Андрей сел прямо на землю, рядом с женой, посмотрел на свои руки, будто они принадлежали кому-то другому. Он не кричал, не плакал — он просто сидел, пока мир вокруг него рушился, и не понимал, как это случилось. А потом понял. Понял — и от этого понимания его лицо исказилось так, что дети, стоявшие в дверях, отшатнулись.
***
Осень вдруг стала другой. Не золотой, не тёплой, не обещающей — а серой, холодной, с дождём, который шёл не переставая, будто небо тоже плакало.

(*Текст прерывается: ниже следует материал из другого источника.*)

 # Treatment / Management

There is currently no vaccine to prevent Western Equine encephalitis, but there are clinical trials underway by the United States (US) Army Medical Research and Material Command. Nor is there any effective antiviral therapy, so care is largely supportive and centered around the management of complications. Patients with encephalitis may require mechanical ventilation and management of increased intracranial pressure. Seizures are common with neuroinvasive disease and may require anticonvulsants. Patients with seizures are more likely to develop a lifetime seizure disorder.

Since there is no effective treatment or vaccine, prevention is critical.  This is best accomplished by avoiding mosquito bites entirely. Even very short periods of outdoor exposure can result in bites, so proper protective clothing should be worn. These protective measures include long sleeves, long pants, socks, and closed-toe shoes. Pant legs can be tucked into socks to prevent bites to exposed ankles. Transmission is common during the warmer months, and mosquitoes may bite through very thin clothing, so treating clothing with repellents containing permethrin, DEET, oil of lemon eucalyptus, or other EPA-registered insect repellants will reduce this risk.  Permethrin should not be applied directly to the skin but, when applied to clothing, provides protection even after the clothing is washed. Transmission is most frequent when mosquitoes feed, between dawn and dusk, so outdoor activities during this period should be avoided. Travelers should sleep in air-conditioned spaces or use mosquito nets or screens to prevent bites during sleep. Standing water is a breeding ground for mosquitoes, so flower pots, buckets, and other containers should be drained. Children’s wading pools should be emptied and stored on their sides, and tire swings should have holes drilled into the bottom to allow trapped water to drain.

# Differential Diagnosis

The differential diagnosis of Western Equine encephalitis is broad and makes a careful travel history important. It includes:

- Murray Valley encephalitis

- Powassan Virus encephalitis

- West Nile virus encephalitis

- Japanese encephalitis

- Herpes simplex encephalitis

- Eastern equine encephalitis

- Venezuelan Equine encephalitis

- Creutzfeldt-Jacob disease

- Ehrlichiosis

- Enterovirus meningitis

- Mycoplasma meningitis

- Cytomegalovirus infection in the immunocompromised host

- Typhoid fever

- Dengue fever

Дом, который они купили в июне с надеждой на долгие годы, теперь стоял с заколоченными окнами — его не продавали, не сдавали, просто закрыли, как закрывают дверь в комнату, где случилось непоправимое.
Дети разъехались. Даша уехала к тёте в Краснодар. Тимка остался с бабушкой по отцовской линии — тихой, сутулой женщиной, которая гладила его по голове и ничего не спрашивала, потому что слова здесь были лишними.
На кладбище когда хоронили Свету, было мало людей. Соседи, пара коллег с её прежней работы, Зоя, которая когда-то наливала ей сладкий чай после ночных кошмаров.
Андрей не пришёл. Его не пустили — он был под следствием, и даже если бы пустили, он не смог бы стоять у могилы, потому что знал: это он выкопал эту яму, не лопатой, а каждым своим днём, каждым своим срывом, каждой минутой, когда не смог удержать ту тьму, которая жила внутри.
.. И если кто-то спросит, что такое вечные чувства — здесь, на улице Чехова, знают ответ. Это не клятвы, не обещания, не золотые осенние дни. Это чашка чая, которую ставят напротив, зная, что никто не присядет за стол. Это дети, которые прячутся по углам, потому что любят и боятся одновременно. Это дом, купленный с надеждой, и осень, которая забрала всё.